• Provided records
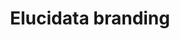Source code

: ---
layout: post
title: "Elucidata branding"
description: "Identity design, branding and more"
thumb_image: "elucidata-branding/hero.png"
tags: [branding]

partials:
  
  - name    : section-image-full-width
    image   : elucidata-branding/hero.png
    alt     : full-width-image

  - name    : section-content
    columns :
        - column      : with-8col xs-with-12col
          heading     : About
          description : |
            Elucidata is a Biotech company which enables scientists to find drug target, during the early stage of a drug discovery process. It does so by bringing insights from experiments carried out by scientists at different labs, academic institutions, and pharmaceutical companies. It's product, Polly<sup>TM</sup> is one stop solutions for analyzing Metabolomic data. They are also planning to foray into other Omics data. Check out their website for more product updates.
          website     : http://www.elucidata.io
  
  - name    : section-content
    class   : bg_gray    
    nest    :
      parent              : 
        - column          : with-7col xs-with-12col
          child           : 
            - column      : with-8col xs-with-12col
              heading     : Goal
              description : 
                Create an easily recognizable identity which works on Digital and Physical media in all forms and shape.

            - column      : with-4col xs-with-12col
              description : 

        - column          : with-5col xs-with-12col
          child           : 
            - column      : with-6col
              subheading  : My role
              description : 
                Art Direction <br> Graphic Design

            - column      : with-6col
              subheading  : Team
              description : | 
                Designer <br> Founder <br> Co-founder <br> Design mentor

            - column      : with-6col
              subheading  : Tools
              description : 
                Figma <br> Illustrator 

            - column      : with-6col
              subheading  : Duration
              description : 
                2 Weeks

  - name    : section-content
    nest    :
      parent              :
        - column          : with-12col
          child           : 
            - column      : with-3col xs-with-12col
              heading     : Challenges
              description : 
            - column      : with-9col xs-with-12col

        - column          : with-6col xs-with-12col
          child           : 
            - column      : with-6col
              subheading  : Existence
              description : 
                Very few people knew about us.

            - column      : with-6col
              subheading  : Work clarity
              description : 
                Very few people understood the kind of work we were doing.

            - column      : with-6col
              subheading  : Trust
              description : 
                Potential hires and clients struggled to trust the company and our offerings.

            - column      : with-6col
              subheading  : Naive
              description : 
                We looked like a naive company. Even though our offerings were used by big pharma companies. 
        - column          : with-6col

  - name    : section-content
    class   : bg_gray
    nest    :
      parent          :
        - column      : with-6col xs-with-12col
          child       : 
            - column      : with-12col
              heading     : Birth of Elucidata identity
              description :
                After trying a lot of ideas, we choose to go with the Benzene structure and made a dent into it to create “E” for the Elucidata. The benzene ring is a very known and easily recognizable compound to both the persona( potential hires and clients ). Benzene depicts the stability and its sharp edges in the figure depict the cutting edge technology that Elucidata works on. 

        - column          : with-6col xs-with-12col
          child           : 
            - column      : with-6col
              image       : elucidata-branding/logo-1.jpg
              alt         : logo ideation image 1
            - column      : with-6col
              image       : elucidata-branding/logo-2.jpg
              alt         : logo ideation image 2
            - column      : with-6col
              image       : elucidata-branding/logo-3.jpg
              alt         : logo ideation image 3
            - column      : with-6col
              image       : elucidata-branding/logo-4.jpg
              alt         : logo ideation image 4
  
  - name    : section-image-full-width
    class   : no-padding
    image   : elucidata-branding/logo-specimen.png
    alt     : logo detailed specifications 

  - name    : section-content
    columns :
        - column      : with-6col xs-with-12col
          heading     : Typography
          description : 
            I went through various typefaces on google fonts, as I wanted to pick a unique sans-serif typeface for UI of the product and Serif typeface for the content-heavy pages. Like Website, Blogs, Letterhead, Slides etc. I choose Heebo and Merriweather. Heebo is an optically corrected typeface which is similar to Roboto. You will notice the difference only in use. It gave the product a unique personality and fulfilled all the need of any professional quality typeface. Merriweather, on the other hand, gelled perfectly with it and looked beautiful at all different sizes.

        - column      : with-12col
          image       : elucidata-branding/type-exploration.png
          alt         : Elucidata typography
  - name    : section-content
    class   : bg_gray
    nest    :
      parent          :
        - column      : with-6col xs-with-12col

        - column      : with-6col xs-with-12col
          child       : 
            - column      : with-12col 
              heading     : Brand colors
              description :
                During our discussion the stakeholders wanted the brand to speak for simplicity, seriousness, trust, cutting edge and freshness. To achieve this I looked at more than 100 Biotech companies on Angellist and observed that there were very few companies which were using shades of purple. As purple closely resembles with most of the words above. After trying out different contrasts and shades of purple. We settled down with the below palette.

        - column          : with-12col
          child           : 
            - column      : with-12col
              image       : elucidata-branding/angellist-logos.png
              alt         : angellist logo color exploration
            
            - column      : with-12col
              image       : elucidata-branding/elucidata-brand-colors.png
              alt         : elucidata brand colors
  
  - name    : section-image-full-width
    class   : no-padding
    image   : elucidata-branding/card.png
    alt     : elucidata card

  - name    : section-image-full-width
    class   : no-padding
    image   : elucidata-branding/collaterals.png
    alt     : Elucidata stationary

  - name    : section-image-full-width
    class   : no-padding
    image   : elucidata-branding/card-skewed.png
    alt     : Card skewed

  - name    : section-content
    class   : bg_gray
    nest    :
      parent          :
        - column      : with-6col xs-with-12col
          child       : 
            - column      : with-12col
              heading     : How does it look on different platforms?
              description :
                Well, It works perfectly gels on all the platforms.
        - column      : with-6col

        - column          : with-12col
          child           : 
            - column      : with-6col xs-with-12col
              image       : elucidata-branding/fb-post-1.png
              alt         : fb post 1
            - column      : with-6col xs-with-12col
              image       : elucidata-branding/fb-post-2.png
              alt         : fb post 2

  - name    : section-content
    class   : bg_black
    columns :
        - column      : with-12col
          heading     : Learnings

        - column      : with-6col xs-with-12col
          subheading  : Inclusion
          description : This project helped me understand the value of inclusion from different stakeholders. As their feedback were really helpful in finalizing the final design. Once the logo was finalized. We showed it to employees and asked their feedback about the logo and branding guidelines. Almost all of them liked the designed and wanted to know the rationale behind Why this color? Why that font? Why this shape? etc. In the end, they all had their doubts cleared and supported the design decisions.

        - column      : with-6col xs-with-12col
          subheading  : Brand strategy
          description : I learned about brand strategy in the process of designing the logo. My mentor helped me see the bigger picture of, How will the logo be used in different contexts? We primarily focused on Print and Digital media. In Print, we had to consider the design of product sheets, Leaflets, scientific posters, visiting cards and in Digital media we had Website, Product, Social Media, Emailers etc.


  - name    : section-image-full-width
    class   : no-padding
    image   : elucidata-branding/job-poster.png
    alt     : job posting


---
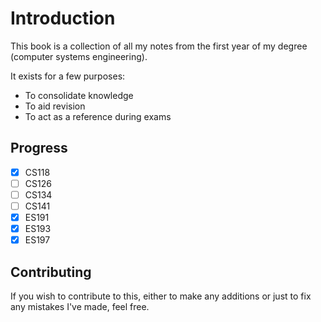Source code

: # Introduction

This book is a collection of all my notes from the first year of my degree (computer systems engineering).

It exists for a few purposes:

- To consolidate knowledge
- To aid revision
- To act as a reference during exams

## Progress

- [x] CS118
- [ ] CS126
- [ ] CS134
- [ ] CS141
- [x] ES191
- [x] ES193
- [x] ES197

## Contributing

If you wish to contribute to this, either to make any additions or just to fix any mistakes I've made, feel free.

• What you are asked to do
Name the number of lines in the listing that contain the word "people", and only that number.

• Exercise solution
2